Le Moyen Âge
La date de 979 ne fait pas l'unanimité chez les historiens. Elle situerait la fondation de la ville lorsque Charles de France, duc de Basse-Lotharingie, fait construire un castrum sur une petite île de la Senne. Brosella (« habitation des marais »), comme le bourg se serait appelé alors, deviendra Bruxelles.
Au début du XIIIe siècle, sous la houlette des comtes, devenus entre -temps ducs de Brabant, on ceinture l'ensemble de remparts. La ville se développe grâce à l'industrie du drap et est dirigée par une bourgeoisie marchande.
En 1261, une crise dynastique dans le duché de Brabant provoque l'éloignement des ducs de leur fief principal de Louvain pour s'installer à Bruxelles. C'est le début d'une ascension politique.
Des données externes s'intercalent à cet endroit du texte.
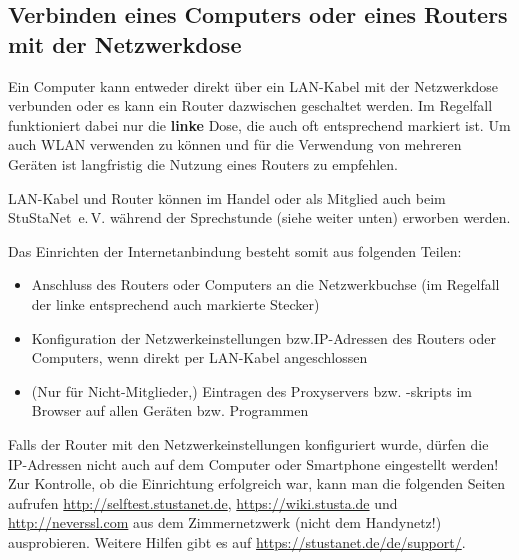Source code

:\documentclass[a4paper,12pt]{scrartcl}
\makeatletter
\newcommand{\StuStaNet}{StuStaNet~e.\,V.\@}
\makeatother
\begin{document}
\subsection{Verbinden eines Computers oder eines Routers mit der Netzwerkdose}
Ein Computer kann entweder direkt über ein LAN-Kabel mit der Netzwerkdose verbunden oder es kann ein Router dazwischen geschaltet werden.
Im Regelfall funktioniert dabei nur die \textbf{linke} Dose, die auch oft entsprechend markiert ist. 
Um auch WLAN verwenden zu können und für die Verwendung von mehreren Geräten ist langfristig die Nutzung eines Routers zu empfehlen.

LAN-Kabel und Router können im Handel oder als Mitglied auch beim \StuStaNet{} während der Sprechstunde (siehe weiter unten) erworben werden.

Das Einrichten der Internetanbindung besteht somit aus folgenden Teilen:
\begin{itemize}
	\item Anschluss des Routers oder Computers an die Netzwerkbuchse (im Regelfall der linke entsprechend auch markierte Stecker)
	\item Konfiguration der Netzwerkeinstellungen bzw.\@ IP-Adressen des Routers oder Computers, wenn direkt per LAN-Kabel angeschlossen
	\item (Nur für Nicht-Mitglieder,) Eintragen des Proxyservers bzw. -skripts im Browser auf allen Geräten bzw. Programmen
\end{itemize}
Falls der Router mit den Netzwerkeinstellungen konfiguriert wurde, dürfen die IP-Adressen nicht auch auf dem Computer oder Smartphone eingestellt werden!
Zur Kontrolle, ob die Einrichtung erfolgreich war, kann man die folgenden Seiten aufrufen \mbox{\url{http://selftest.stustanet.de}}, \mbox{\url{https://wiki.stusta.de}} und \mbox{\url{http://neverssl.com}} aus dem Zimmernetzwerk (nicht dem Handynetz!) ausprobieren.
Weitere Hilfen gibt es auf \mbox{\url{https://stustanet.de/de/support/}}.
\end{document}
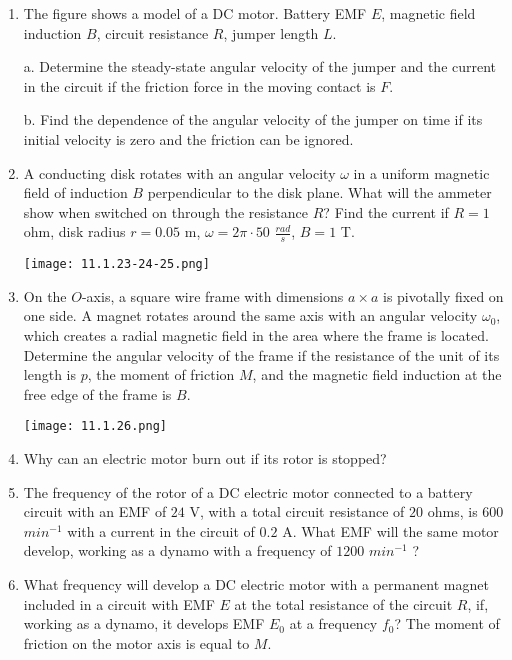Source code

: \documentclass{article}
\begin{document}
\begin{enumerate}[label=11.1.\arabic*]
\item The figure shows a model of a DC motor. Battery EMF $E$, magnetic field induction $B$, circuit resistance $R$, jumper length $L$. 

a. Determine the steady-state angular velocity of the jumper and the current in the circuit if the friction force in the moving contact is $F$.

b. Find the dependence of the angular velocity of the jumper on time if its initial velocity is zero and the friction can be ignored.

\item A conducting disk rotates with an angular velocity $\omega$ in a uniform magnetic field of induction $B$ perpendicular to the disk plane. What will the ammeter show when switched on through the resistance $R$? Find the current if $R = 1$ ohm, disk radius $r = 0.05$ m, $\omega = 2 \pi \cdot 50$ $\frac{rad}{s}$, $B = 1$ T.

\begin{center}
    \texttt{[image: 11.1.23-24-25.png]}
\end{center}

\item On the $O$-axis, a square wire frame with dimensions $a \times a$ is pivotally fixed on one side. A magnet rotates around the same axis with an angular velocity $\omega_0$, which creates a radial magnetic field in the area where the frame is located. Determine the angular velocity of the frame if the resistance of the unit of its length is $p$, the moment of friction $M$, and the magnetic field induction at the free edge of the frame is $B$.

\begin{center}
    \texttt{[image: 11.1.26.png]}
\end{center}

\item Why can an electric motor burn out if its rotor is stopped?

\item The frequency of the rotor of a DC electric motor connected to a battery circuit with an EMF of $24$ V, with a total circuit resistance of $20$ ohms, is $600$ $min^{-1}$ with a current in the circuit of $0.2$ A. What EMF will the same motor develop, working as a dynamo with a frequency of $1200$ $min^{-1}$ ?

\item What frequency will develop a DC electric motor with a permanent magnet included in a circuit with EMF $E$ at the total resistance of the circuit $R$, if, working as a dynamo, it develops EMF $E_0$ at a frequency $f_0$? The moment of friction on the motor axis is equal to $M$.


\end{enumerate}
\end{document}
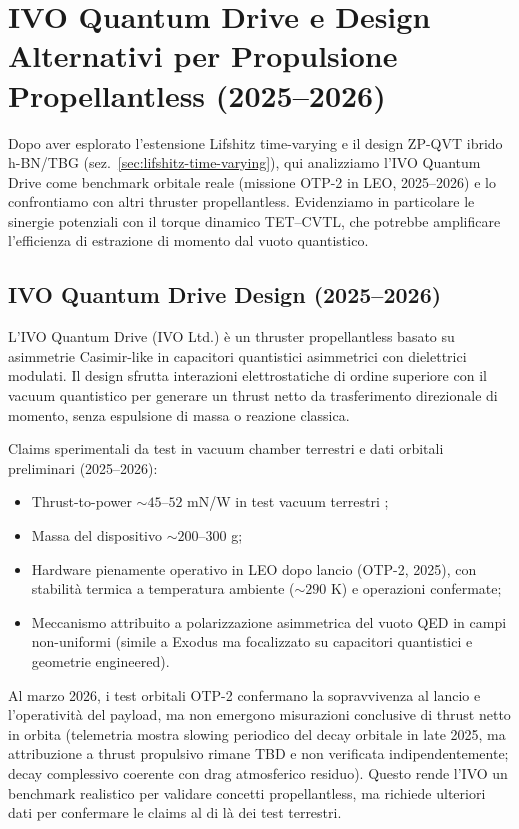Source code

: \documentclass[11pt,a4paper]{article}
\let\oldcite\cite
\renewcommand{\cite}{\protect\oldcite}
\let\oldref\ref
\renewcommand{\ref}{\protect\oldref}
\theoremstyle{plain}
\theoremstyle{definition}
\begin{document}
\vspace{0.4cm}


\section{IVO Quantum Drive e Design Alternativi per Propulsione Propellantless (2025--2026)}
\label{sec:ivo-and-alternatives}

Dopo aver esplorato l'estensione Lifshitz time-varying e il design ZP-QVT ibrido h-BN/TBG (sez.~\ref{sec:lifshitz-time-varying}), qui analizziamo l'IVO Quantum Drive come benchmark orbitale reale (missione OTP-2 in LEO, 2025--2026) e lo confrontiamo con altri thruster propellantless. Evidenziamo in particolare le sinergie potenziali con il torque dinamico TET--CVTL, che potrebbe amplificare l'efficienza di estrazione di momento dal vuoto quantistico.

\subsection{IVO Quantum Drive Design (2025--2026)}

L'IVO Quantum Drive (IVO Ltd.) è un thruster propellantless basato su asimmetrie Casimir-like in capacitori quantistici asimmetrici con dielettrici modulati. Il design sfrutta interazioni elettrostatiche di ordine superiore con il vacuum quantistico per generare un thrust netto da trasferimento direzionale di momento, senza espulsione di massa o reazione classica.

Claims sperimentali da test in vacuum chamber terrestri e dati orbitali preliminari (2025--2026):
\begin{itemize}
    \item Thrust-to-power $\sim 45$--$52$ mN/W in test vacuum terrestri \cite{IVO2026};
    \item Massa del dispositivo $\sim 200$--$300$ g;
    \item Hardware pienamente operativo in LEO dopo lancio (OTP-2, 2025), con stabilità termica a temperatura ambiente ($\sim 290$ K) e operazioni confermate;
    \item Meccanismo attribuito a polarizzazione asimmetrica del vuoto QED in campi non-uniformi (simile a Exodus ma focalizzato su capacitori quantistici e geometrie engineered).
\end{itemize}

Al marzo 2026, i test orbitali OTP-2 confermano la sopravvivenza al lancio e l'operatività del payload, ma non emergono misurazioni conclusive di thrust netto in orbita (telemetria mostra slowing periodico del decay orbitale in late 2025, ma attribuzione a thrust propulsivo rimane TBD e non verificata indipendentemente; decay complessivo coerente con drag atmosferico residuo). Questo rende l'IVO un benchmark realistico per validare concetti propellantless, ma richiede ulteriori dati per confermare le claims al di là dei test terrestri.
\end{document}
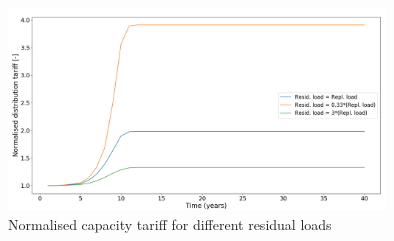 \noindent
\newline
\begin{figure}[h!]
    \centering
    \includegraphics[width=10cm]{AppendixA/DistNBresid.PNG}
    \caption{Normalised capacity tariff for different residual loads}
    \label{fig:T}
\end{figure}%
En 1302, les corporations d'artisans récusent l'autorité bourgeoise et s'emparent de la ville durant quelques années. Depuis ce temps, la magistrature urbaine est composée d'un représentant du duc, l'amman, assisté des échevins nommés par les lignages. La draperie entre en déclin et l'activité se tourne vers la tapisserie.
C'est au XIVe siècle que la ville, prise durant 2 mois par les troupes du comte de Flandre, est libérée par Everard 't Serclaes.
De la période bourguignonne à celle des Habsbourg
En 1421, une insurrection permet aux corporations réunies en « nations » de forcer un accès au partage du pouvoir.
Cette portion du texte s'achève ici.